Marketing and branding practices are well-established among contemporary megachurches (Ellingson 2013; Mautner 2010). Defined as Protestant religious organizations of 2,000 or more people (Thumma and Travis 2007), megachurches often experience rapid growth and expansion, and are labelled a secularized form of religion (Ostwaldt 2003) because of their business-like approach. Proselytizing the Gospel occurs alongside the selling of merchandise such as music, self-help books, television ministries, self-improvement events and hosting of annual conferences that attract global attendees. In a U.S. context where both marketing originated (Bartels 1962) and megachurches flourished, church marketing is big business (Mautner 2010). Religious organizations are exhorted to compete in a ‘spiritual marketplace’ (Miller 2002; Roof 1999) and develop their ‘faith brand’ (Einstein 2008), differentiating themselves from other churches and offering products and services that can be packaged and marketed like any other consumer good. This trend towards the marketization of religion reflects broader social trends in many Western countries where previously non-commercial sectors, such as education, healthcare and not-for-profit welfare, are reframed around the model of the market.

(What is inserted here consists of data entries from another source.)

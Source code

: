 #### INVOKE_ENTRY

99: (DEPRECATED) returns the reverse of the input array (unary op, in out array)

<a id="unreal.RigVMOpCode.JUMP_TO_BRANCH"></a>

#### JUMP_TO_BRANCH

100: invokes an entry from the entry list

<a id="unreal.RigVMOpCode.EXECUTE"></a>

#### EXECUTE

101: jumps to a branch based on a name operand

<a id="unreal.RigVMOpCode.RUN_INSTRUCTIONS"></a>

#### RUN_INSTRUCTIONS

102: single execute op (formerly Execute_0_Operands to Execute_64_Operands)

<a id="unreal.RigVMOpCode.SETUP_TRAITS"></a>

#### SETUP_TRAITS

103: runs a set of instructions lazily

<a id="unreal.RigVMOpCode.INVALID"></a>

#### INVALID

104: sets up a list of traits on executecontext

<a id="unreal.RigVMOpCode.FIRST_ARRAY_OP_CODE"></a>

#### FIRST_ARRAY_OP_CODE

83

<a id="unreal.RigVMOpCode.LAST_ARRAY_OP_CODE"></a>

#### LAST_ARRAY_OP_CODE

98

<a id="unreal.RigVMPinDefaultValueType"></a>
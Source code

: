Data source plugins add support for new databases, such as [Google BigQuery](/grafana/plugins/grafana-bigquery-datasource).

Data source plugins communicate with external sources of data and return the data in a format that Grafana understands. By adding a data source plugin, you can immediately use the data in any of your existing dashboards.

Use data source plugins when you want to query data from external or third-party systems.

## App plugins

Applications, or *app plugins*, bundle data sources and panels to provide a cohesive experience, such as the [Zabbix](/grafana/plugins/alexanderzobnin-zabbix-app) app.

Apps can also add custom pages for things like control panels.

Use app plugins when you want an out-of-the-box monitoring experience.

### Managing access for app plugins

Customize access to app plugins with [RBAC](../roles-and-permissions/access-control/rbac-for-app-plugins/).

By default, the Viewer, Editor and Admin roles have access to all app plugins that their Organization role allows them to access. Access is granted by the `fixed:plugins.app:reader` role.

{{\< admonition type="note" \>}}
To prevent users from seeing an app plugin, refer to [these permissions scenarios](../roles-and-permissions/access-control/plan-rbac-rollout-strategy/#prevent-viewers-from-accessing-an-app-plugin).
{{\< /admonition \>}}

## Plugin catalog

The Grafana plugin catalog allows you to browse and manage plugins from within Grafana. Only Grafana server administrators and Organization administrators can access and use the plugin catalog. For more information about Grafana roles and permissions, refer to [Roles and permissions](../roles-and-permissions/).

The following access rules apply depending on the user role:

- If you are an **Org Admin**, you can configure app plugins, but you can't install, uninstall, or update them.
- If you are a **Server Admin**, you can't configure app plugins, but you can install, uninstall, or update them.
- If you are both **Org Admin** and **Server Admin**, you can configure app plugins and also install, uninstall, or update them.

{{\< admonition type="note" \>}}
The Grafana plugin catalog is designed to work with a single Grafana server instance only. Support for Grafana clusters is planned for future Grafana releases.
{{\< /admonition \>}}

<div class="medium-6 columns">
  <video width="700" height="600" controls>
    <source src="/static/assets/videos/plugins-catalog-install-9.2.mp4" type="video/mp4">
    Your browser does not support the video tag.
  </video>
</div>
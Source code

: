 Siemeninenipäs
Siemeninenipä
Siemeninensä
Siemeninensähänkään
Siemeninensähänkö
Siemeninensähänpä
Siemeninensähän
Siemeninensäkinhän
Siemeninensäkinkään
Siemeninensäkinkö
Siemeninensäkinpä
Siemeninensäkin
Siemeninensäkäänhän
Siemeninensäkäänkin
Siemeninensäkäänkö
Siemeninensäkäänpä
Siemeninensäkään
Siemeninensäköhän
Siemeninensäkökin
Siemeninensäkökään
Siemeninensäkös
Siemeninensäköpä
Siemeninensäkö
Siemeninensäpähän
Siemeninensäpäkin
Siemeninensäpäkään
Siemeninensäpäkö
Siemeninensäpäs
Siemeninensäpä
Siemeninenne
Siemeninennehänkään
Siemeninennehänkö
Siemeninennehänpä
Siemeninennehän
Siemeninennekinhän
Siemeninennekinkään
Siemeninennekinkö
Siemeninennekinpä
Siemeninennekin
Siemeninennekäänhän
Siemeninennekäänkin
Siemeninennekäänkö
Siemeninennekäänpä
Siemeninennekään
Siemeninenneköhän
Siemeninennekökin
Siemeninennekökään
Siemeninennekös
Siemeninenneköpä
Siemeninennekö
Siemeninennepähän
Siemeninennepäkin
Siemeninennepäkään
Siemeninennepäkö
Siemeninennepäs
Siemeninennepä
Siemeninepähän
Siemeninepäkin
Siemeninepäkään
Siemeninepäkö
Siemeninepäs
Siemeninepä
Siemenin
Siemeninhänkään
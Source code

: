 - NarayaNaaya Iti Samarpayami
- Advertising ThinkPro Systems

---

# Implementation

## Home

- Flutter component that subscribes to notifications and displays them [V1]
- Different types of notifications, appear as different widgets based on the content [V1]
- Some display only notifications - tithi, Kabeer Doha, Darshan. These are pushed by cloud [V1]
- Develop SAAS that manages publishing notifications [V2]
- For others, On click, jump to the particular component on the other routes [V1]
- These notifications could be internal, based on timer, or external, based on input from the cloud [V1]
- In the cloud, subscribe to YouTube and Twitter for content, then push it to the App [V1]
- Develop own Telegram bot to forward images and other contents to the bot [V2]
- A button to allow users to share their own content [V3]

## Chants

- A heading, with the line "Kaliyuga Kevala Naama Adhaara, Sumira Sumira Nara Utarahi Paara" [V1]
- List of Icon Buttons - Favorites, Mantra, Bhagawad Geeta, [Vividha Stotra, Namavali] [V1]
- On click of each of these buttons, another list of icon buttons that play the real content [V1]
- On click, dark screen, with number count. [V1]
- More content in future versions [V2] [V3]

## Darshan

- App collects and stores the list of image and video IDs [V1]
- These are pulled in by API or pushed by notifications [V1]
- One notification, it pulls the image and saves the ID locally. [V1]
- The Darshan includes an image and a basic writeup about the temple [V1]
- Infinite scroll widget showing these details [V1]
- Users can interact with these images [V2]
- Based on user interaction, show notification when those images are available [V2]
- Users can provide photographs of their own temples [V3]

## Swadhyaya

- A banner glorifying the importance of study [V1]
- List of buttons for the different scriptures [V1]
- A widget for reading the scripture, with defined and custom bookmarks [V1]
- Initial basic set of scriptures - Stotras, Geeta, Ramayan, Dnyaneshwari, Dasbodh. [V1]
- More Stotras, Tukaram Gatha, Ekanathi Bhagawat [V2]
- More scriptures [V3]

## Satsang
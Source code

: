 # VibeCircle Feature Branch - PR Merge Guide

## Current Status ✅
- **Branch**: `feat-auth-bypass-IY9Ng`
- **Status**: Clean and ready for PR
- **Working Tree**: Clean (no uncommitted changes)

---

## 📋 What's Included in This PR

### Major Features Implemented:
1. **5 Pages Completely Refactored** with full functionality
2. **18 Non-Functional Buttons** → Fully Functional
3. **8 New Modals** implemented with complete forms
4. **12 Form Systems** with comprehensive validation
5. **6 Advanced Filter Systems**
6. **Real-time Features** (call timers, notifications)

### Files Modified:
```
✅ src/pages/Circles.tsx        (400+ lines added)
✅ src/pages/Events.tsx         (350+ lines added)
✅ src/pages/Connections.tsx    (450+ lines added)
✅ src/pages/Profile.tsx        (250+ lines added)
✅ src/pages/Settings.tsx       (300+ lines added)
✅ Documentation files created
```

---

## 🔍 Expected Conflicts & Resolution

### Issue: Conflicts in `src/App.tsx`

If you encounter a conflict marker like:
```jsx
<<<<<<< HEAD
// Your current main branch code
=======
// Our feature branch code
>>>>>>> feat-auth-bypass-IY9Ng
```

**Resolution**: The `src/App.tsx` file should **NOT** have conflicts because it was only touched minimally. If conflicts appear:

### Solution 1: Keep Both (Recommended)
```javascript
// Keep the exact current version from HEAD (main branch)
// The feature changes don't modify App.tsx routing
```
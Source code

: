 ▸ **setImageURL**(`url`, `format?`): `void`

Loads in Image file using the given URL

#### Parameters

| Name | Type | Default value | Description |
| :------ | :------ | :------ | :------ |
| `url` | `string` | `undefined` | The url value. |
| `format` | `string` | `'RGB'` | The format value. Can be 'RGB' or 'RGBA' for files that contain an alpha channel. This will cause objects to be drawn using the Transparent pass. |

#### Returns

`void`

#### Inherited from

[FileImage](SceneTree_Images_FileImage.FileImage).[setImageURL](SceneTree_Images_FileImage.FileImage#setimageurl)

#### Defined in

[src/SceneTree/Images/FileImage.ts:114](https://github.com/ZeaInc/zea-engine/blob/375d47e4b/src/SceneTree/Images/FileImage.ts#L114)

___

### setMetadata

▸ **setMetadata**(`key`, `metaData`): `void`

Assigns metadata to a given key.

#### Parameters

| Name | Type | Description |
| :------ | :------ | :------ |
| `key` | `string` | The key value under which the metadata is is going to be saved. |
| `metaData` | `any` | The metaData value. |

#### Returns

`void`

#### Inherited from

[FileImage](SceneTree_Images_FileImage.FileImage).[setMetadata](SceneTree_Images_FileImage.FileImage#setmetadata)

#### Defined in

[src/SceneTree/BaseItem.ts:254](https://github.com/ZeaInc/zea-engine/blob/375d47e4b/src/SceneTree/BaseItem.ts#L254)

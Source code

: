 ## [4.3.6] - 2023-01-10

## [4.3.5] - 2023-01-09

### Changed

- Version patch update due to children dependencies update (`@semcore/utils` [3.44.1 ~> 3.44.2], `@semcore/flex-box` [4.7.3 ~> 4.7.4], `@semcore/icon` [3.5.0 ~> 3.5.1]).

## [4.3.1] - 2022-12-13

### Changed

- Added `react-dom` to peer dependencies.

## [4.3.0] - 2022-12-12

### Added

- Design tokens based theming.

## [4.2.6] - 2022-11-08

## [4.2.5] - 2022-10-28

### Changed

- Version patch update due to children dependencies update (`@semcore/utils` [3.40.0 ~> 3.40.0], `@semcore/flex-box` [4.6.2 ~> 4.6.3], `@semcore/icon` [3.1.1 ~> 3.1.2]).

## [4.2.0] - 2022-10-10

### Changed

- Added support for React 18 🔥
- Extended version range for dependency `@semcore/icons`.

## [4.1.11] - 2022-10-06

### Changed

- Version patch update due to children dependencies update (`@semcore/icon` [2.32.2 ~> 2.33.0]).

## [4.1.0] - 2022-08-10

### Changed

However, outside Western and North American contexts, the branding of megachurches is potentially more complex and fraught, particularly in countries where Christianity is not the dominant religion. In this chapter, we present a case study of a young megachurch brand Jakarta Praise Community Church—operating in the world’s largest Muslim majority country, Indonesia, where there are longstanding tensions between religious and racial groups but also the largest emerging middle class in Southeast Asia. We show how this church is able to construct a brand in this context, through a process of story-telling that blends elements of globalization, marketing and transnational affiliations, attractive to an upwardly mobile middle class. We focus in particular on how it responds to the potential conflicts and inconsistencies characterizing its environment. While the normative ideal of a brand is that it should appear stable and cohesive, they are inherently paradoxical and generated at the nexus of contradictions (Christensen, Morsing and Cheney 2008). Heilbrunn (2006) explains this idea with reference to differentiation, an element central to brand identity. A brand needs to communicate it is somehow new, different and better than what is currently available. Yet it cannot be totally new or it would be too strange, perhaps unintelligible. A brand therefore has to make a claim of novelty in relation to what currently exists and using familiar resources. Brands thus embody tensions between difference and similarity, novelty and familiarity that only make sense in relation to particular contexts. In this case, JPCC constructs its own purpose and meaning through its brand story in relation to a politically volatile, economically growing and socio-culturally complicated context that is both predominantly non-Western and non-Christian. Through an affiliative strategy that mirrors and reinterprets the Hillsong Australia church model, it is able to differentiate itself from other well-established traditional and denominational Christian churches, and navigate the complex Indonesian religious, political and social context by constructing a version of church that appeals to an aspirational, consumer-oriented and modern Indonesian churchgoer.